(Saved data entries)
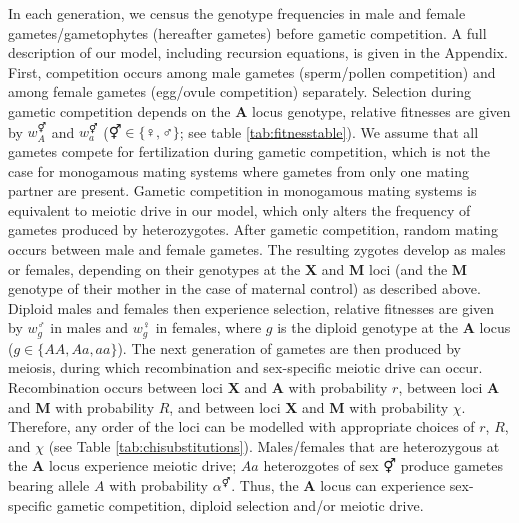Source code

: \documentclass[12pt]{article}
\begin{document}
In each generation, we census the genotype frequencies in male and female gametes/gametophytes (hereafter gametes) before gametic competition. 
A full description of our model, including recursion equations, is given in the Appendix. 
First, competition occurs among male gametes (sperm/pollen competition) and among female gametes (egg/ovule competition) separately. 
Selection during gametic competition depends on the \textbf{A} locus genotype, relative fitnesses are given by $w_A^\Hermaphrodite$ and $w_a^\Hermaphrodite$ ($\Hermaphrodite \in \{\female,\male\}$; see table \ref{tab:fitnesstable}). %
We assume that all gametes compete for fertilization during gametic competition, which is not the case for monogamous mating systems where gametes from only one mating partner are present. 
Gametic competition in monogamous mating systems is equivalent to meiotic drive in our model, which only alters the frequency of gametes produced by heterozygotes. 
After gametic competition, random mating occurs between male and female gametes.
The resulting zygotes develop as males or females, depending on their genotypes at the \textbf{X} and \textbf{M} loci (and the \textbf{M} genotype of their mother in the case of maternal control) as described above.
Diploid males and females then experience selection, relative fitnesses are given by $w_{g}^{\male}$ in males and $w_{g}^{\female}$ in females, where $g$ is the diploid genotype at the \textbf{A} locus ($g \in \{AA, Aa, aa\}$).  
The next generation of gametes are then produced by meiosis, during which recombination and sex-specific meiotic drive can occur. 
Recombination occurs between loci \textbf{X} and \textbf{A} with probability $r$, between loci \textbf{A} and \textbf{M} with probability $R$, and between loci \textbf{X} and \textbf{M} with probability $\chi$.
Therefore, any order of the loci can be modelled with appropriate choices of $r$, $R$, and $\chi$ (see Table \ref{tab:chisubstitutions}). 
Males/females that are heterozygous at the \textbf{A} locus experience meiotic drive; $Aa$ heterozgotes of sex $\Hermaphrodite$ produce gametes bearing allele $A$ with probability $\alpha^\Hermaphrodite$. 
Thus, the \textbf{A} locus can experience sex-specific gametic competition, diploid selection and/or meiotic drive. 
\end{document}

EXERCISE PROMPT: Taking every line of the records in turn, count the ones holding "monogamous", and state nothing but the number.

RESPONSE AREA: 2